═══ PROVIDED DATA
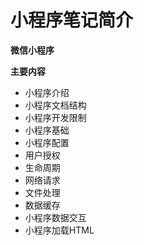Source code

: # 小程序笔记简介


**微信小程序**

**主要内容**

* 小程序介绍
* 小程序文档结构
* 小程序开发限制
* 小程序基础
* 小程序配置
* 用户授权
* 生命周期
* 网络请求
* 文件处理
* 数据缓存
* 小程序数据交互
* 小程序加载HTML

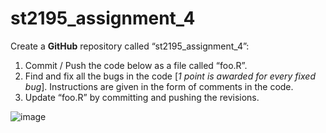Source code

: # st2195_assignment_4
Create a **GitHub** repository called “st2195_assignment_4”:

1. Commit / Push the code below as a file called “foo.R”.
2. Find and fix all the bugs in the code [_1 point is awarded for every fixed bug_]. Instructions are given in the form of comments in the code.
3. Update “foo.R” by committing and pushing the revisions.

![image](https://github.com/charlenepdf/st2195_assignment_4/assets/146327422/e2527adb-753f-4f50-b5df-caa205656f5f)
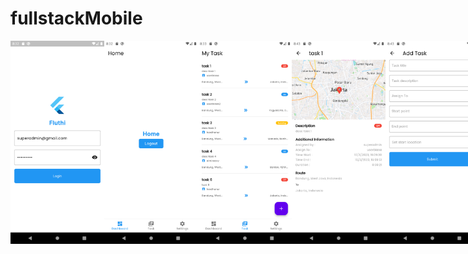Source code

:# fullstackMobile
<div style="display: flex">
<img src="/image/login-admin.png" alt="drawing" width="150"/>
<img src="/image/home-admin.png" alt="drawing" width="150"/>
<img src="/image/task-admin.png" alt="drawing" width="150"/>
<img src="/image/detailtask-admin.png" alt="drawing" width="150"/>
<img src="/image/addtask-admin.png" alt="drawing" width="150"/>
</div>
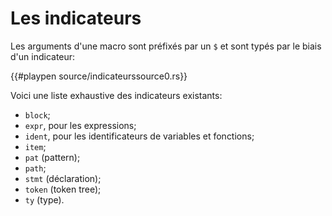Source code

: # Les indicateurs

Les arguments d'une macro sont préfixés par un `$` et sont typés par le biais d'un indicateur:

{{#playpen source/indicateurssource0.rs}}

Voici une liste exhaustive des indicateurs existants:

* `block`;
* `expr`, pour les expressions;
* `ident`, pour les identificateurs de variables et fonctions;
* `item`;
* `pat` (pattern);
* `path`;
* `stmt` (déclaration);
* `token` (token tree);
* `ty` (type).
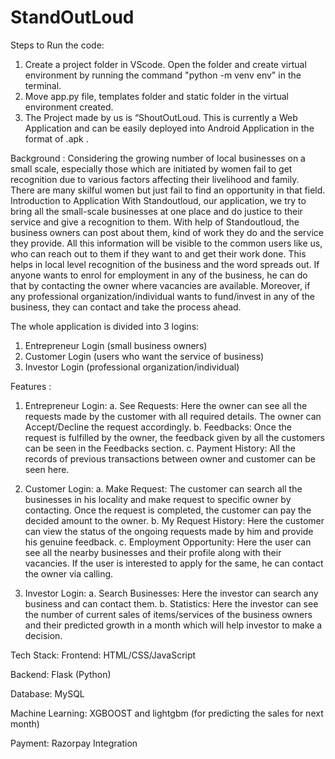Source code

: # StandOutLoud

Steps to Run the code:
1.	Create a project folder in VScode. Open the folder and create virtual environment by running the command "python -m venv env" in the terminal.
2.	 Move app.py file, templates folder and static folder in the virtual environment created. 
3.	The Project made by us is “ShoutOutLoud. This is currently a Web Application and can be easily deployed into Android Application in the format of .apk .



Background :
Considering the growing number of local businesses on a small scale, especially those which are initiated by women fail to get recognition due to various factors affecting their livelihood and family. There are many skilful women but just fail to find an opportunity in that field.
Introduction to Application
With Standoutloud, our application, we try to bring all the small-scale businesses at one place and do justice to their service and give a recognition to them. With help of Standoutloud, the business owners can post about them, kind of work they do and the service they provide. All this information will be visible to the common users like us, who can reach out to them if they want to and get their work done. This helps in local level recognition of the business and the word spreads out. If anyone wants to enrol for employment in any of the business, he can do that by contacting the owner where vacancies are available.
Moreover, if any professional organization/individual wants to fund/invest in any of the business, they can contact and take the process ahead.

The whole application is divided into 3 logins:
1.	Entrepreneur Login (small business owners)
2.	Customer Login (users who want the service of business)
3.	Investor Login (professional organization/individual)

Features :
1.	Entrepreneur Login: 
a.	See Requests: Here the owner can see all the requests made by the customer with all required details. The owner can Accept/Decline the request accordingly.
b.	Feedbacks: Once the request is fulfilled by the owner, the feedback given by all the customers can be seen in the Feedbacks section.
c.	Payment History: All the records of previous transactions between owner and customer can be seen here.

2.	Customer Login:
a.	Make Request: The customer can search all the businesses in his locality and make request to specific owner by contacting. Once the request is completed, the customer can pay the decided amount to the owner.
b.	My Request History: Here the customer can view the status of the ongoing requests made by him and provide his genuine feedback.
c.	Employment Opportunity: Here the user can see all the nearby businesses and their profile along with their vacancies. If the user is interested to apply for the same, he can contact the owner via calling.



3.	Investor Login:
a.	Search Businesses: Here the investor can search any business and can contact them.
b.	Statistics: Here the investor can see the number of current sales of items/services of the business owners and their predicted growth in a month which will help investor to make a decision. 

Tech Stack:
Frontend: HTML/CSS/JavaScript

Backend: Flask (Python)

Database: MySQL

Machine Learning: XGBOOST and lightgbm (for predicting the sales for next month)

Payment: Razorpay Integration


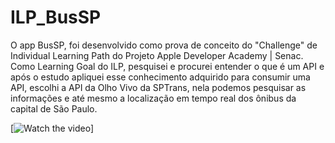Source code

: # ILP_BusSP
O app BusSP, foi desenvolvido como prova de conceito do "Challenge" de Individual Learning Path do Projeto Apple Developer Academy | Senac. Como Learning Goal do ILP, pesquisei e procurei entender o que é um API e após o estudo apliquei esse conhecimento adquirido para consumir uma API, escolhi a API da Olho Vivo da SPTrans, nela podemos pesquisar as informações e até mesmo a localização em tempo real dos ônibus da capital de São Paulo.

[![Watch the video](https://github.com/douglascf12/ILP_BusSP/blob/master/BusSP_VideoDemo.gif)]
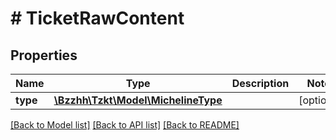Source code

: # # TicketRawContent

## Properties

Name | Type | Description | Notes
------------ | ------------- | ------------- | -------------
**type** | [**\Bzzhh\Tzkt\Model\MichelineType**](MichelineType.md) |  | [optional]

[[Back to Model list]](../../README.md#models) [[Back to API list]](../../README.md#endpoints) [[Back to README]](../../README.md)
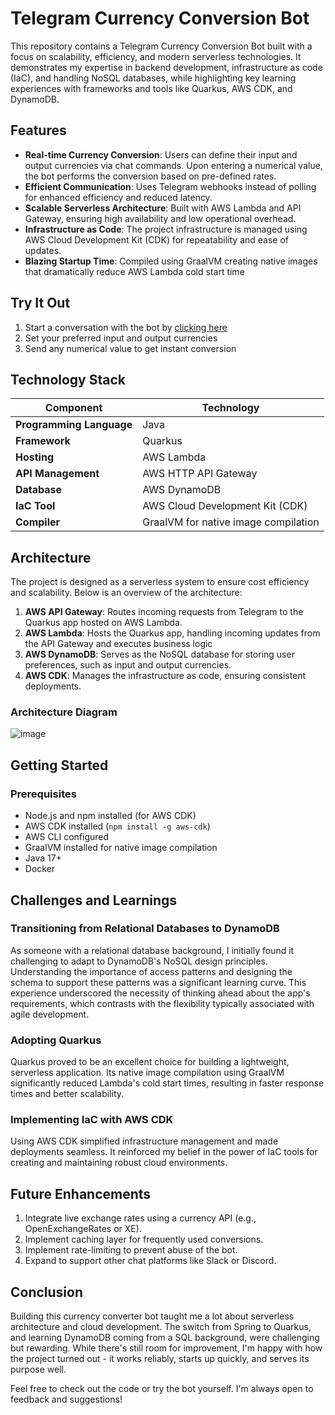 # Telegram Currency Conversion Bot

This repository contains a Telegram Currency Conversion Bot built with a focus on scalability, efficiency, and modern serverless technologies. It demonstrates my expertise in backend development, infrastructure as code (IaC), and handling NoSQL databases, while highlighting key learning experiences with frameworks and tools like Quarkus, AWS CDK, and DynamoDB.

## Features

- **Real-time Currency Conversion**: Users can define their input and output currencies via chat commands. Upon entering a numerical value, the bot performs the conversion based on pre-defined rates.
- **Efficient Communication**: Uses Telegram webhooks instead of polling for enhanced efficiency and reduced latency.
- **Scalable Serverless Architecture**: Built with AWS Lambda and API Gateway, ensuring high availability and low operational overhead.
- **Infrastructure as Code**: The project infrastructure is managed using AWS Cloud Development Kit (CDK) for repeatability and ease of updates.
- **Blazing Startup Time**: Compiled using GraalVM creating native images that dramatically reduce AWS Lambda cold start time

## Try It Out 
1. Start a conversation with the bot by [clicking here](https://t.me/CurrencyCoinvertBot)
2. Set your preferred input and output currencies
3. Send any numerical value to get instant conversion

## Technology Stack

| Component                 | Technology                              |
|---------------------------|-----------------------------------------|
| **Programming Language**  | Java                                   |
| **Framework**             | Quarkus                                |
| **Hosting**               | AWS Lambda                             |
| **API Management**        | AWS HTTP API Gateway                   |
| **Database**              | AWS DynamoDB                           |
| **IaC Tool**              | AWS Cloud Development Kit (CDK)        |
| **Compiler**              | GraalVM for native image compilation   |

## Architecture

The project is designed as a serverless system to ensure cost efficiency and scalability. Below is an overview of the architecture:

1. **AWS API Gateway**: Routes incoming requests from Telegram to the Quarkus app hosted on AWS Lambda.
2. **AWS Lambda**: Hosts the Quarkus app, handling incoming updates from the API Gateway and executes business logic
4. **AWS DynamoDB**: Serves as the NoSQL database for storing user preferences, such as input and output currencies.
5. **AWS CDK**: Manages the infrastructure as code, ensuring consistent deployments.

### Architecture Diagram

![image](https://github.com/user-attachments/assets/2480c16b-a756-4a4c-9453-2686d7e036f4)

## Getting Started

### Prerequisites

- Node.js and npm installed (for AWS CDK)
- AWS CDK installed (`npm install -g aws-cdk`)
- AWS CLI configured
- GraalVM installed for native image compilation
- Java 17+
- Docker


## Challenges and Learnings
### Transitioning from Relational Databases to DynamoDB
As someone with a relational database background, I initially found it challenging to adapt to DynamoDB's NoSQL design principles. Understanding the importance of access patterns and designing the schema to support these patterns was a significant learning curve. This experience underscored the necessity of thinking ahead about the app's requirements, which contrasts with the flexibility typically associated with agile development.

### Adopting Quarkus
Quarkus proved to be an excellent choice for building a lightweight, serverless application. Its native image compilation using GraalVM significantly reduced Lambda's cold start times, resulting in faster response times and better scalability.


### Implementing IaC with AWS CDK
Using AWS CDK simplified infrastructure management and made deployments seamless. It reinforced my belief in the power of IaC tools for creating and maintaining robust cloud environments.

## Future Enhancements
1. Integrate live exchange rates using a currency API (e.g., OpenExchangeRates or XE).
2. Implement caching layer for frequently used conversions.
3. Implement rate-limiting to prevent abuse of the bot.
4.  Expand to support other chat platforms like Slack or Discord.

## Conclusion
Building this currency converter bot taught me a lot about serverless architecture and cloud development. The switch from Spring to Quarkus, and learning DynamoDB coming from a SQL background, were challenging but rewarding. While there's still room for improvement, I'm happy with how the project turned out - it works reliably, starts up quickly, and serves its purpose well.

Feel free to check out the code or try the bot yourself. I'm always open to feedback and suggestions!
══════
WHAT IS NEEDED:
The exact lines from the beginning of the data through the one that contains "Create a **GitHub**" must be given again, both ends included, and pictures must be left out.

YOUR RESPONSE:
Source code

: # 小程序笔记简介


**微信小程序**

**主要内容**

* 小程序介绍
* 小程序文档结构
* 小程序开发限制
* 小程序基础
* 小程序配置
* 用户授权
* 生命周期
* 网络请求
* 文件处理
* 数据缓存
* 小程序数据交互
* 小程序加载HTML

Source code

: # st2195_assignment_4
Create a **GitHub** repository called “st2195_assignment_4”:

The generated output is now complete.